══ Exercise data

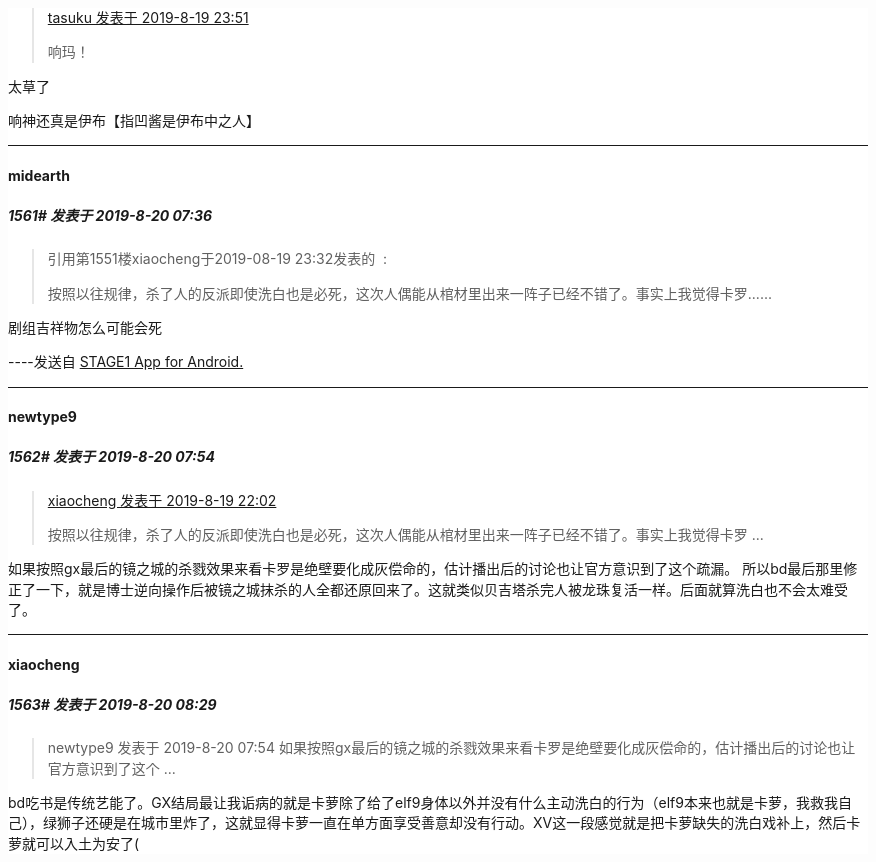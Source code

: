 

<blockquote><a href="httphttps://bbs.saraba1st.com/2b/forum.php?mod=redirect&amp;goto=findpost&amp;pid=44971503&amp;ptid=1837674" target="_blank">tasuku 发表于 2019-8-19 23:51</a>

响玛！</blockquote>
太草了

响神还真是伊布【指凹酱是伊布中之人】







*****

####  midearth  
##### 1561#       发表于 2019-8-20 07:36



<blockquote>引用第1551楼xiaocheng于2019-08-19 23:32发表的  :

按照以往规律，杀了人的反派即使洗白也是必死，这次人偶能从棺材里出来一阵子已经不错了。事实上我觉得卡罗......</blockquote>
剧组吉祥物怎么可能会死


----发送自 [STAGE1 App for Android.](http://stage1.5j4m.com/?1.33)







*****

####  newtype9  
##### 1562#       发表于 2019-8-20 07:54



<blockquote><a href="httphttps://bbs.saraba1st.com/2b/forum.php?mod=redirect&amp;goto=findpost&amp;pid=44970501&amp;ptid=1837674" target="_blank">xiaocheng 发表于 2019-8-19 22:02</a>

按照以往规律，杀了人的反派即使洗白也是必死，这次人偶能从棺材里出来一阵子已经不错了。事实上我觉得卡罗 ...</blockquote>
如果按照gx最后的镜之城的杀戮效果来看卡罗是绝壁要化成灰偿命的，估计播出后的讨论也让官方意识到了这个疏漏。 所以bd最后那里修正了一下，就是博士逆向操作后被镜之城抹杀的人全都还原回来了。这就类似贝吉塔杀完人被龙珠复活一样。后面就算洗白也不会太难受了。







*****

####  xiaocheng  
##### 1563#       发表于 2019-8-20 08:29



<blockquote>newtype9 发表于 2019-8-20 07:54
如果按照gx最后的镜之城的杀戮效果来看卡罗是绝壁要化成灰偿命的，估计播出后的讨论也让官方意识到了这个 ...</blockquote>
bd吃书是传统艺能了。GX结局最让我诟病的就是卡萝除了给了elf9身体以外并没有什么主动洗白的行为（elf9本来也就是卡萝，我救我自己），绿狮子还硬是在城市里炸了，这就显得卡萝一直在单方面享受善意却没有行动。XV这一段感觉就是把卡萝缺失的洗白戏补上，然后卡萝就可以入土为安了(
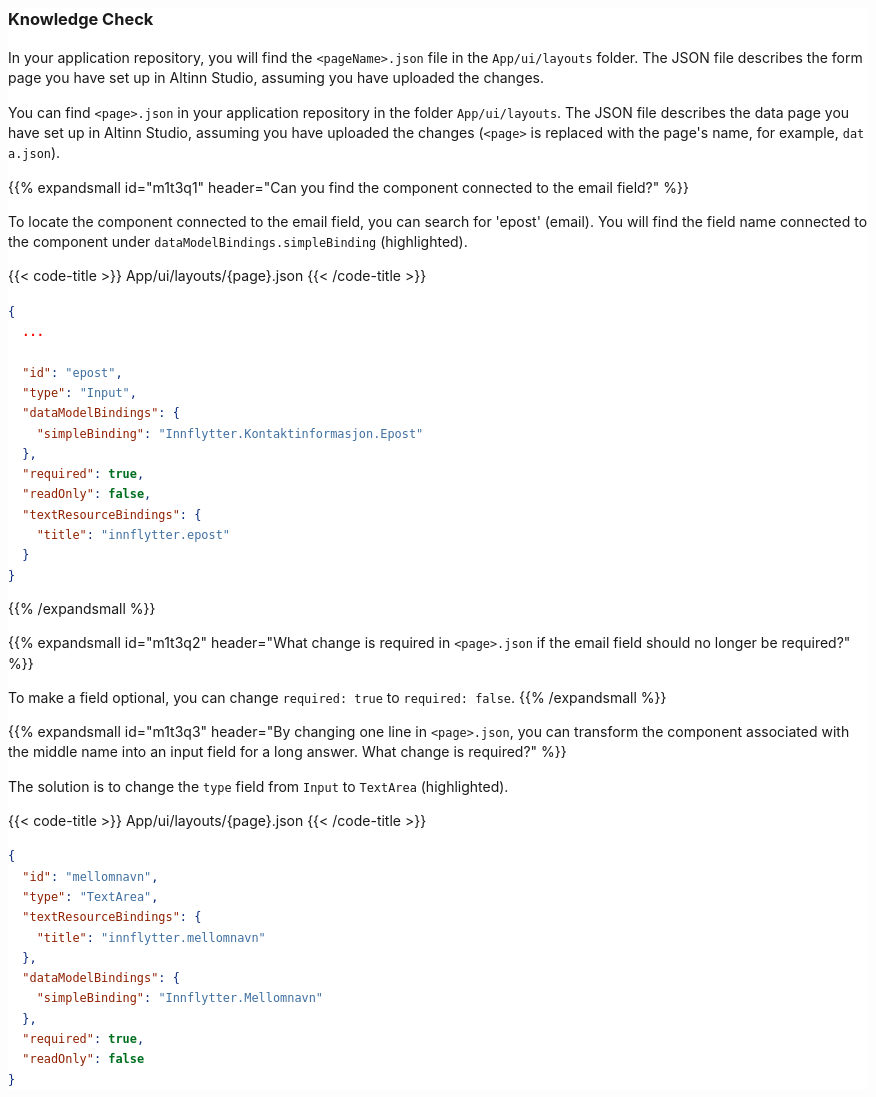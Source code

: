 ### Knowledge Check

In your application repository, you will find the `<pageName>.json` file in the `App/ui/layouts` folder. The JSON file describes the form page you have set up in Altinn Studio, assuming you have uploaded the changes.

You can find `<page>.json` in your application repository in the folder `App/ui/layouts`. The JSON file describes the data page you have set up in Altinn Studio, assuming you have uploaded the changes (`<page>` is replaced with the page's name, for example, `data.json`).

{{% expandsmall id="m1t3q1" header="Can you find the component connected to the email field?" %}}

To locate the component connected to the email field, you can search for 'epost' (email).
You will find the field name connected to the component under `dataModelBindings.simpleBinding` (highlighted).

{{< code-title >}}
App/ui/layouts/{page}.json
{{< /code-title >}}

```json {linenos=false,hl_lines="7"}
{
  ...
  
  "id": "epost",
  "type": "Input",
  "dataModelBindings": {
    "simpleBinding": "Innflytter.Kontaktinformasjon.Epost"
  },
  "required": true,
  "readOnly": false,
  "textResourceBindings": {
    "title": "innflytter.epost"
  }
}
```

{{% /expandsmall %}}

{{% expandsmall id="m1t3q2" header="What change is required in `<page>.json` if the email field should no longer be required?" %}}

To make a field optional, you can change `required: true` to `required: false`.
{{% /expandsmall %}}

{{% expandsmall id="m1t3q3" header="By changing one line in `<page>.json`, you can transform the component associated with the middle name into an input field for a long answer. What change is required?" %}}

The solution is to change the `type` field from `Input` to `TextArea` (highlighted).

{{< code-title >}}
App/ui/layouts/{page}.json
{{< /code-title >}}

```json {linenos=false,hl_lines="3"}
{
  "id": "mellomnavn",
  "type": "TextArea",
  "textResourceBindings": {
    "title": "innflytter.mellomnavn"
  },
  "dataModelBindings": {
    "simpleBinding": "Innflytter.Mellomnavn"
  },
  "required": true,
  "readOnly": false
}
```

════

Among the lines above, count those containing "field" and give only that count.

- **Response area**
7